Bill Lesieur, director at Technology Business Research, opined that the mixed results shed light on the potential synergies of the combined company and show that the new entity could very well achieve more sustainable and consistent growth.
“The telecom world sits awaiting the birth of the new mega-telecom equipment leader and the details of the rationalization of its product and services portfolio and merged roadmaps,” noted Lesieur.
Furthermore, Lesieur indicated that the merged services organization of Lucent Worldwide Services and Alcatel Services will be “one of the strongest assets in differentiating the new company against Ericsson and Nokia/Siemens.”
TBR estimates that the new company’s combined services organization will generate $4.8 billion in revenue next year, second only in market share to Ericsson Global Services.
Hesitation among Alcatel’s carrier customers to purchase 3G equipment ahead of the company’s acquisition of Lucent undermined the French infrastructure vendor’s third-quarter financial results.
Alcatel’s net profits tumbled 42 percent during the quarter as sales of wireless network infrastructure gear stalled, leaving the company with net income of just $194 million after bringing in $334 million a year ago.
Revenues rose 1.4 percent year-over-year from $4.1 billion in 2005’s third quarter to $4.2 billion for the same period this year.
Serge Tchuruk, Alcatel’s chief executive officer, said Alcatel’s customers are waiting to buy 3G gear until after the company closes on its transaction with Lucent, which is expected to be finished by the end of this year.
Sales of wireless gear during the quarter slipped from last year’s $1.4 billion to $1.2 billion.
Tchuruk cited stiff competition among wireless vendors as well as the company’s rising investments in next-generation technology, such as mobile TV and WiMAX, as factors that led to decreased profits.
“Momentum is building for WiMAX adoption, with a total of 15 customers to date,” stated Tchuruk.

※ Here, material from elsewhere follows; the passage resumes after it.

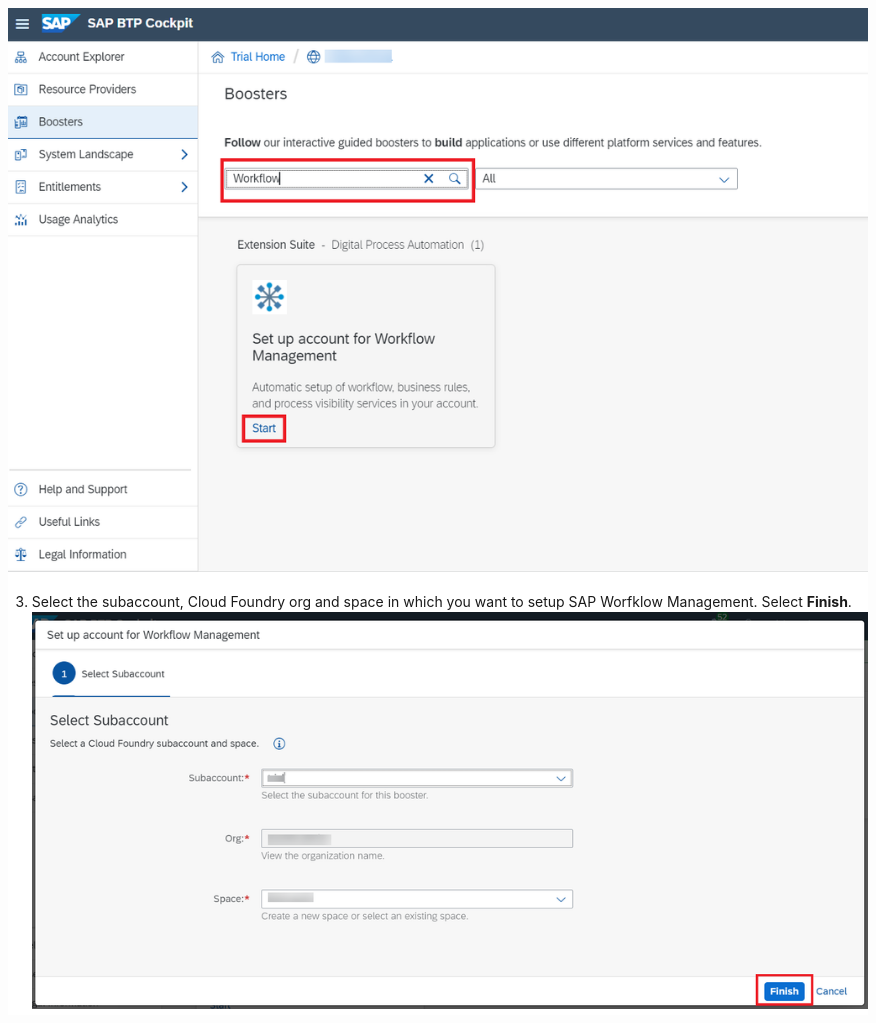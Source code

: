   ![Search Booster](./images/search_workflow.png)

3. Select the subaccount, Cloud Foundry org and space in which you want to setup SAP Worfklow Management. Select **Finish**.
  ![Search Booster](./images/workflow_account_setup.png)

Tchuruk did indicate that Alcatel’s dealings in the Chinese market registered “good growth.” He also said the company’s acquisition of Nortel Network Ltd.’s UMTS radio access business is expected to bring in additional business once the transaction is finished at the end of the year.

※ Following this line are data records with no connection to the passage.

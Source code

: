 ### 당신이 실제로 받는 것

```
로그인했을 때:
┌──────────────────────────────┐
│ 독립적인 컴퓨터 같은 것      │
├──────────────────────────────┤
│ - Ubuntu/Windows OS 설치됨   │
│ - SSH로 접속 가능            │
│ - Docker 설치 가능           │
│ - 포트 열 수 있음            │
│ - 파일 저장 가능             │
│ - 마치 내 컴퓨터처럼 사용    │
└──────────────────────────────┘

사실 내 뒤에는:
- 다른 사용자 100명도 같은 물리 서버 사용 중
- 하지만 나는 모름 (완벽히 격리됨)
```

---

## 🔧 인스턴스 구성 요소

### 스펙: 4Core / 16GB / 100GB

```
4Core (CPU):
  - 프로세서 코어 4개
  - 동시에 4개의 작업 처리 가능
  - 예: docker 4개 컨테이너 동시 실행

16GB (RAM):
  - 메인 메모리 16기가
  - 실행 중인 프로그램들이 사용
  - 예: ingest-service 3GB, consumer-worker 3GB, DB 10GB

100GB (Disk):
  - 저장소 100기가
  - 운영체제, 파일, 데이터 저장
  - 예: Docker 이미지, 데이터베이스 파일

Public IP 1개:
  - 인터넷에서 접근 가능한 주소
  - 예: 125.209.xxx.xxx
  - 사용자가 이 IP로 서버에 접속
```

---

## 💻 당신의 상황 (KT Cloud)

Alcatel declined to provide any forward-looking guidance due to its merger with Lucent.
Alcatel’s earnings failed to impress Wall Street as the company’s stock dipped 92 cents after its announcement to $12.95 per share.
Lucent surprises
By comparison, Lucent’s fourth-quarter results came in above analyst expectations of a 4-percent revenue gain. The company posted revenues of $2.6 billion, up 5 percent from the year-ago $2.4 billion.

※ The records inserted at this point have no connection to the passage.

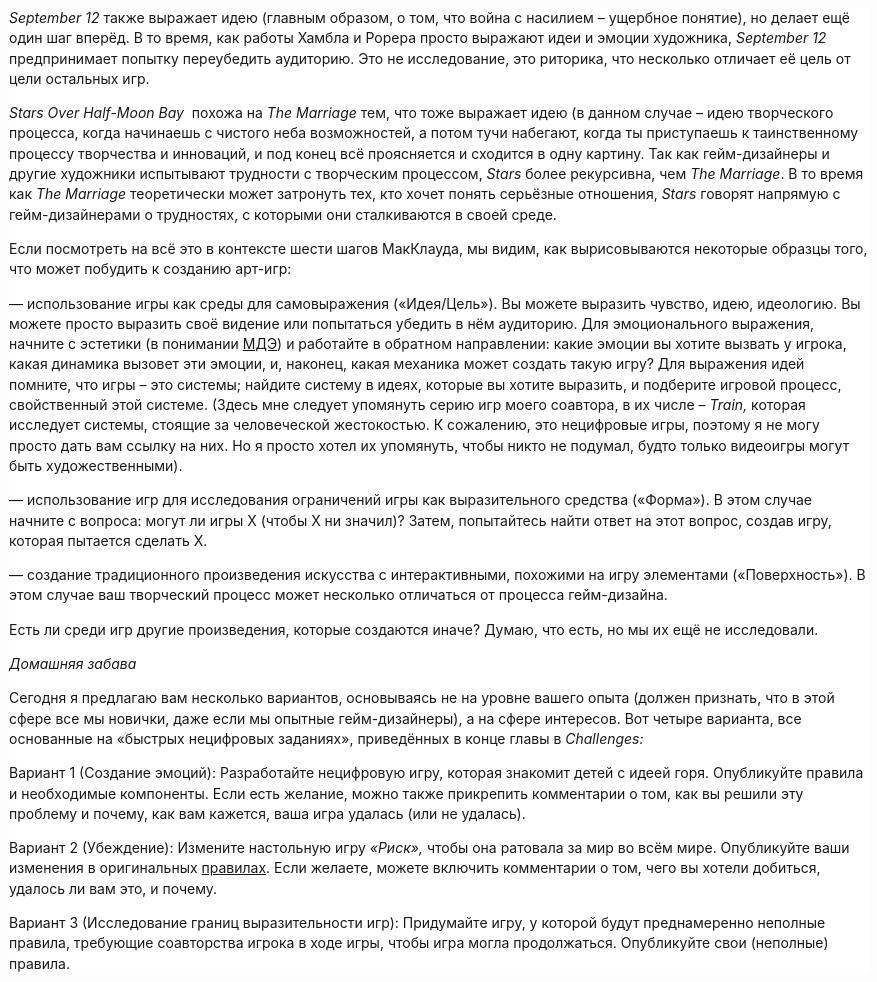 _September 12_ также выражает идею (главным образом, о том, что война с насилием – ущербное понятие), но делает ещё один шаг вперёд. В то время, как работы Хамбла и Рорера просто выражают идеи и эмоции художника, _September 12_ предпринимает попытку переубедить аудиторию. Это не исследование, это риторика, что несколько отличает её цель от цели остальных игр.

_Stars Over Half-Moon Bay_  похожа на _The Marriage_ тем, что тоже выражает идею (в данном случае – идею творческого процесса, когда начинаешь с чистого неба возможностей, а потом тучи набегают, когда ты приступаешь к таинственному процессу творчества и инноваций, и под конец всё проясняется и сходится в одну картину. Так как гейм-дизайнеры и другие художники испытывают трудности с творческим процессом, _Stars_ более рекурсивна, чем _The Marriage_. В то время как _The Marriage_ теоретически может затронуть тех, кто хочет понять серьёзные отношения, _Stars_ говорят напрямую с гейм-дизайнерами о трудностях, с которыми они сталкиваются в своей среде.

Если посмотреть на всё это в контексте шести шагов МакКлауда, мы видим, как вырисовываются некоторые образцы того, что может побудить к созданию арт-игр:

— использование игры как среды для самовыражения («Идея/Цель»). Вы можете выразить чувство, идею, идеологию. Вы можете просто выразить своё видение или попытаться убедить в нём аудиторию. Для эмоционального выражения, начните с эстетики (в понимании [МДЭ](mde-formal_nyy-podhod-k-geym-dizaynu-i.md)) и работайте в обратном направлении: какие эмоции вы хотите вызвать у игрока, какая динамика вызовет эти эмоции, и, наконец, какая механика может создать такую игру? Для выражения идей помните, что игры – это системы; найдите систему в идеях, которые вы хотите выразить, и подберите игровой процесс, свойственный этой системе. (Здесь мне следует упомянуть серию игр моего соавтора, в их числе – _Train,_ которая исследует системы, стоящие за человеческой жестокостью. К сожалению, это нецифровые игры, поэтому я не могу просто дать вам ссылку на них. Но я просто хотел их упомянуть, чтобы никто не подумал, будто только видеоигры могут быть художественными).

— использование игр для исследования ограничений игры как выразительного средства («Форма»). В этом случае начните с вопроса: могут ли игры Х (чтобы Х ни значил)? Затем, попытайтесь найти ответ на этот вопрос, создав игру, которая пытается сделать Х.

— создание традиционного произведения искусства с интерактивными, похожими на игру элементами («Поверхность»). В этом случае ваш творческий процесс может несколько отличаться от процесса гейм-дизайна.

Есть ли среди игр другие произведения, которые создаются иначе? Думаю, что есть, но мы их ещё не исследовали.

_Домашняя забава_

Сегодня я предлагаю вам несколько вариантов, основываясь не на уровне вашего опыта (должен признать, что в этой сфере все мы новички, даже если мы опытные гейм-дизайнеры), а на сфере интересов. Вот четыре варианта, все основанные на «быстрых нецифровых заданиях», приведённых в конце главы в _Challenges:_

Вариант 1 (Создание эмоций): Разработайте нецифровую игру, которая знакомит детей с идеей горя. Опубликуйте правила и необходимые компоненты. Если есть желание, можно также прикрепить комментарии о том, как вы решили эту проблему и почему, как вам кажется, ваша игра удалась (или не удалась).

Вариант 2 (Убеждение): Измените настольную игру _«Риск»,_ чтобы она ратовала за мир во всём мире. Опубликуйте ваши изменения в оригинальных [правилах](http://www.centralconnector.com/GAMES/RISK.htm). Если желаете, можете включить комментарии о том, чего вы хотели добиться, удалось ли вам это, и почему.

Вариант 3 (Исследование границ выразительности игр): Придумайте игру, у которой будут преднамеренно неполные правила, требующие соавторства игрока в ходе игры, чтобы игра могла продолжаться. Опубликуйте свои (неполные) правила.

However, profits fell flat. Lucent reported net income of $371 million, down slightly from last year’s fourth-quarter profits of $372 million.
Pat Russo, Lucent’s chairman and CEO, explained, “As anticipated, we posted our highest quarterly revenue period for the year, driven primarily by mobility deployments in North America, and we recorded a gross margin of 44 percent.”
Russo credited the company’s results to rollouts of CDMA2000 1x EV-DO Revision A and HSDPA solutions during the quarter, along with converting IMS trials into contracts, specifically with KPN, a service provider in the Netherlands. Russo said KPN selected Lucent’s IMS solution to replace its legacy public-switched network. The contract also calls for Lucent Worldwide Services to serve as the network integrator in migrating KPN to an all-IP network, Russo said.
But KPN wasn’t the only IMS deal that brought in revenue for Lucent, and contracts in other technology units within the company brought in their fair share of sales dollars.
“During the fiscal year, we added six customers for our IMS portfolio, announced more than 70 contracts in 25 countries, and saw revenue growth in UMTS, professional services, data, optical and applications,” said Russo. “We also continued to lead the market in CDMA, including the introduction of EV-DO Rev. A to support next-generation services.”
Lucent’s stock fell 17 cents to $2.51 per share after the company announced its results.